## Rendered images with source text
*** Block opens ***

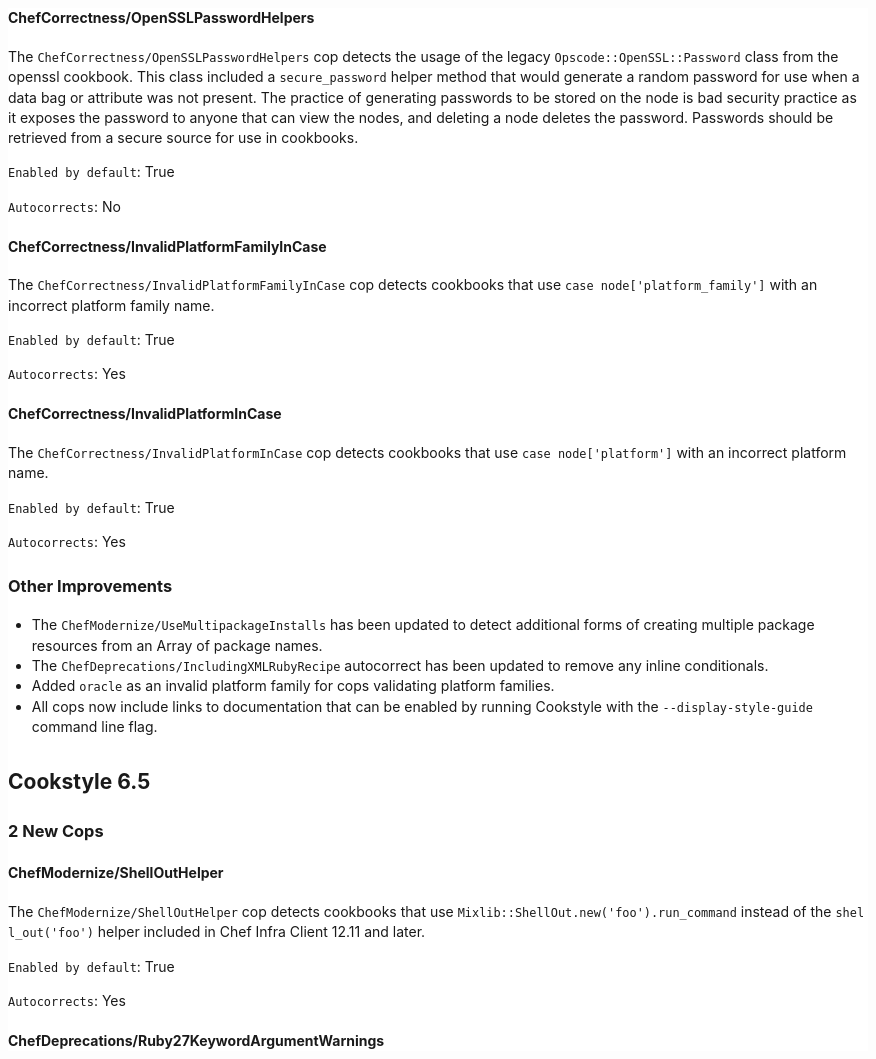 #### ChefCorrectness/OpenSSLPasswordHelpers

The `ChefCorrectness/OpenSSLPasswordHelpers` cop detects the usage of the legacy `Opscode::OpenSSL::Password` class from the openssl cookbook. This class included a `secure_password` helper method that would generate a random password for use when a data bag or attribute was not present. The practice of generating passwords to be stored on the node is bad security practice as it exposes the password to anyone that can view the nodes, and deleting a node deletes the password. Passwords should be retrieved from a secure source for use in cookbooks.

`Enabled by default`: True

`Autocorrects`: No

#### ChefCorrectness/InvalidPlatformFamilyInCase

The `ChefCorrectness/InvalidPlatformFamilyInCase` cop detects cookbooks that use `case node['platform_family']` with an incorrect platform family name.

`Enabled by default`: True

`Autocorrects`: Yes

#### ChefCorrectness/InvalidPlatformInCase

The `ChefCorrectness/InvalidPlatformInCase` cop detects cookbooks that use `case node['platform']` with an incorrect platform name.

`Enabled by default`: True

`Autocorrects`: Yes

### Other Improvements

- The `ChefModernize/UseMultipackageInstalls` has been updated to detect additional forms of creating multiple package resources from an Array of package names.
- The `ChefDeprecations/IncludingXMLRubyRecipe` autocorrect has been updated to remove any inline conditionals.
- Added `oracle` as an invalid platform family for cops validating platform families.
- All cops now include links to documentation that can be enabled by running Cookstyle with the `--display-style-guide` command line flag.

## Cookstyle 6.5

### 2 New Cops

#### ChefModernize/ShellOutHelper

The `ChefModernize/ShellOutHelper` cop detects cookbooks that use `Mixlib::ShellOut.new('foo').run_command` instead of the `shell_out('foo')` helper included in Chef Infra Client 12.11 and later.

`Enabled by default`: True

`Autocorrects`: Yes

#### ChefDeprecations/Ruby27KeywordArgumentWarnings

*** Block closes ***

## Exercise description
Would you copy out exactly the lines from the one holding "### 2 New Cops" through the end of the entries above, both ends included?

## Answer area
### 2 New Cops

#### ChefModernize/ShellOutHelper

The `ChefModernize/ShellOutHelper` cop detects cookbooks that use `Mixlib::ShellOut.new('foo').run_command` instead of the `shell_out('foo')` helper included in Chef Infra Client 12.11 and later.

`Enabled by default`: True

`Autocorrects`: Yes

#### ChefDeprecations/Ruby27KeywordArgumentWarnings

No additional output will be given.